INFORMATION SHOWN:
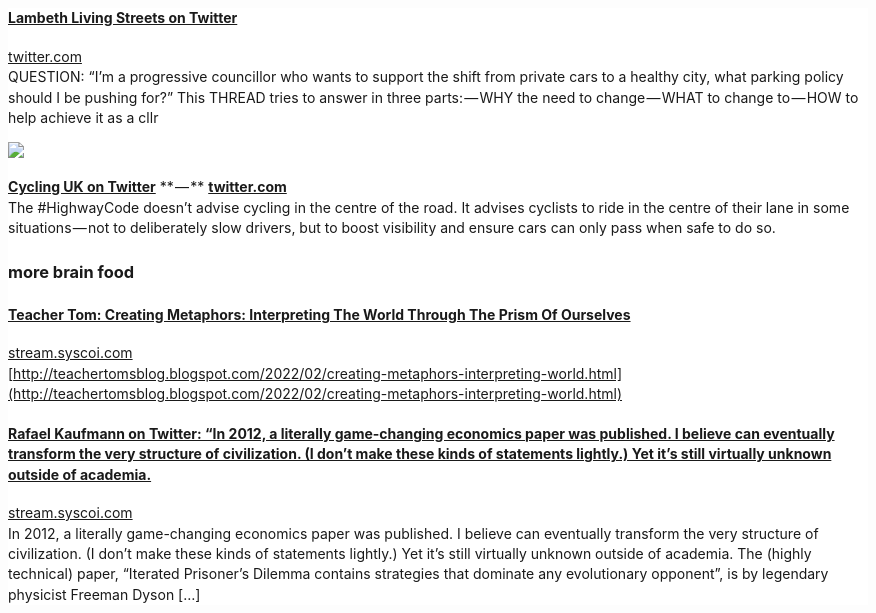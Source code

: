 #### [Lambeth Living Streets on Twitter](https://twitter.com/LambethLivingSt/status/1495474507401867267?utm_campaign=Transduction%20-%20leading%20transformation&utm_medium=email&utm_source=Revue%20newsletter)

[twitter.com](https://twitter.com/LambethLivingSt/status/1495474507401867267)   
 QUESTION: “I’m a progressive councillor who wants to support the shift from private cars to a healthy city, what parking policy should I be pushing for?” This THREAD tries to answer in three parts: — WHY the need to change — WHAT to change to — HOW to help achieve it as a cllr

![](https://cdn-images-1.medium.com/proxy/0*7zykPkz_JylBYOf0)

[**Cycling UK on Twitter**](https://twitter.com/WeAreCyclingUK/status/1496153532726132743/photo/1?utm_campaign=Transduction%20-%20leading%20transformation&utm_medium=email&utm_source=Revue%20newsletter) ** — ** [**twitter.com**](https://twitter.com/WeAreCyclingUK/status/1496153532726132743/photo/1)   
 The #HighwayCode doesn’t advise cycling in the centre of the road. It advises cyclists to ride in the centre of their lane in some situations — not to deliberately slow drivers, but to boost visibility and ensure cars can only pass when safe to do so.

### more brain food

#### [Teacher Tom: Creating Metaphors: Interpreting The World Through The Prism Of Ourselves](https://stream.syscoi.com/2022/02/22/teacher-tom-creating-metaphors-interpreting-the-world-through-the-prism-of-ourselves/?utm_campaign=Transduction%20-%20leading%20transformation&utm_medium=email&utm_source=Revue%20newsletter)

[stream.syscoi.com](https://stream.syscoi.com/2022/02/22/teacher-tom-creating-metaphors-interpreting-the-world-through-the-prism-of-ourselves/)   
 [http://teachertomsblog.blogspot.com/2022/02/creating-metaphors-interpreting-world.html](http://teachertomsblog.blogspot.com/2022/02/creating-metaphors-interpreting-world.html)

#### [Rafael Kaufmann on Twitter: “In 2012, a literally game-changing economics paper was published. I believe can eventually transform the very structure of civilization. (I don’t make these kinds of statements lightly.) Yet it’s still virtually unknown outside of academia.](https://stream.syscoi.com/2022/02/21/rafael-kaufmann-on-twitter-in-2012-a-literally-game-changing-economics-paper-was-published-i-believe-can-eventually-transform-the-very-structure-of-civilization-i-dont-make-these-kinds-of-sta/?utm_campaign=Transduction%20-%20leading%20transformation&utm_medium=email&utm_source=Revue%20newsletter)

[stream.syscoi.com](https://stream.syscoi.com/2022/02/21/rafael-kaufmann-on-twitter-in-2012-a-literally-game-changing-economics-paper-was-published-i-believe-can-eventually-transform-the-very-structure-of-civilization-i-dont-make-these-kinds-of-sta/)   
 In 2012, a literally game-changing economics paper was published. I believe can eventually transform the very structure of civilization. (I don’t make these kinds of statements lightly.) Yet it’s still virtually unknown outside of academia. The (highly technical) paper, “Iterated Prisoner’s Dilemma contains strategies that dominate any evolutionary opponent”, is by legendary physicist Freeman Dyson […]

TASK: Print exactly the lines of the listing above starting at the line containing "#### [Lambeth Living" and ending at the line containing "[**Cycling UK on", both included.

EXERCISE ANSWER:
: #### [Lambeth Living Streets on Twitter](https://twitter.com/LambethLivingSt/status/1495474507401867267?utm_campaign=Transduction%20-%20leading%20transformation&utm_medium=email&utm_source=Revue%20newsletter)

[twitter.com](https://twitter.com/LambethLivingSt/status/1495474507401867267)   
 QUESTION: “I’m a progressive councillor who wants to support the shift from private cars to a healthy city, what parking policy should I be pushing for?” This THREAD tries to answer in three parts: — WHY the need to change — WHAT to change to — HOW to help achieve it as a cllr

![](https://cdn-images-1.medium.com/proxy/0*7zykPkz_JylBYOf0)

[**Cycling UK on Twitter**](https://twitter.com/WeAreCyclingUK/status/1496153532726132743/photo/1?utm_campaign=Transduction%20-%20leading%20transformation&utm_medium=email&utm_source=Revue%20newsletter) ** — ** [**twitter.com**](https://twitter.com/WeAreCyclingUK/status/1496153532726132743/photo/1)   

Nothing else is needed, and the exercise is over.